■ DATA EXTRACTS ■
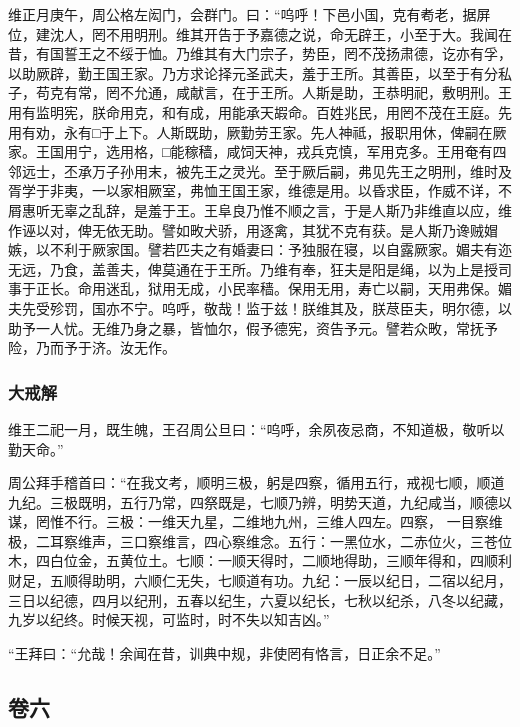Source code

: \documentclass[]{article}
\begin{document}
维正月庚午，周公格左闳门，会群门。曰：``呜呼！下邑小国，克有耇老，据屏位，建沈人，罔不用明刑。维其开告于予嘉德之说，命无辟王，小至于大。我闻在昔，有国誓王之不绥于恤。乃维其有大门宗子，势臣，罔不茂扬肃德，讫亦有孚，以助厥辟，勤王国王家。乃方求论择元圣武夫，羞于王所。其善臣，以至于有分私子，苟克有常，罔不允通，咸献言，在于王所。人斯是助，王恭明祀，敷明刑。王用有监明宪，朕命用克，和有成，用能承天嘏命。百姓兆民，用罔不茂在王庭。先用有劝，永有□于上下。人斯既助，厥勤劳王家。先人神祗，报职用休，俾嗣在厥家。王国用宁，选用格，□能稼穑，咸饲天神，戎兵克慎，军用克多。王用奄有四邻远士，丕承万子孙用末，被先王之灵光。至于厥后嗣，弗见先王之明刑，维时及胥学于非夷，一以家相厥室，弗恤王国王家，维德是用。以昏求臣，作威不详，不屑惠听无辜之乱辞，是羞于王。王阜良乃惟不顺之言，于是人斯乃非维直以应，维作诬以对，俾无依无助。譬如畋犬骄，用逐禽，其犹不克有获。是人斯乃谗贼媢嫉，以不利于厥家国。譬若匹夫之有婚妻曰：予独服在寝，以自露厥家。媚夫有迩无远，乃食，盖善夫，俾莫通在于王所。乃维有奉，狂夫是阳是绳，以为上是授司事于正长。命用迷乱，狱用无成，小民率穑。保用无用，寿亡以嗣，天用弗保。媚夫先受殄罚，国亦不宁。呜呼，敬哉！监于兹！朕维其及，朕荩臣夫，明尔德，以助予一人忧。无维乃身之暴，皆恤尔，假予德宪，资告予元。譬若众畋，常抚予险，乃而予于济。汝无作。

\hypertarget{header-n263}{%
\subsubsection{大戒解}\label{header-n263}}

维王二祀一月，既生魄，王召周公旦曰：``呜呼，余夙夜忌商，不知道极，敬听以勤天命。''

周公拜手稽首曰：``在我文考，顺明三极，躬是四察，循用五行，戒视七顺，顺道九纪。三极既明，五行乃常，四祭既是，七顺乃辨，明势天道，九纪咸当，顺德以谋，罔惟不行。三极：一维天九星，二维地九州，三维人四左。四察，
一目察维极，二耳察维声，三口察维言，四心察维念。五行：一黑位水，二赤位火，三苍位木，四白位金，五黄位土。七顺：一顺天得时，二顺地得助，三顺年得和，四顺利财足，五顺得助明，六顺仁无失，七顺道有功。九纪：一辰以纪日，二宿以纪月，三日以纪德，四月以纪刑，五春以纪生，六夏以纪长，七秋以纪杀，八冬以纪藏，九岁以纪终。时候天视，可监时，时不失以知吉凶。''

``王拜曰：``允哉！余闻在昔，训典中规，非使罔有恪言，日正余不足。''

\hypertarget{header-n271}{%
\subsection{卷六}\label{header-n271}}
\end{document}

■ INSTRUCTIONS TO FOLLOW ■
Show every line in the listing above that carries the word "label".

■ TASK OUTPUT ■
\subsubsection{大戒解}\label{header-n263}}
\subsection{卷六}\label{header-n271}}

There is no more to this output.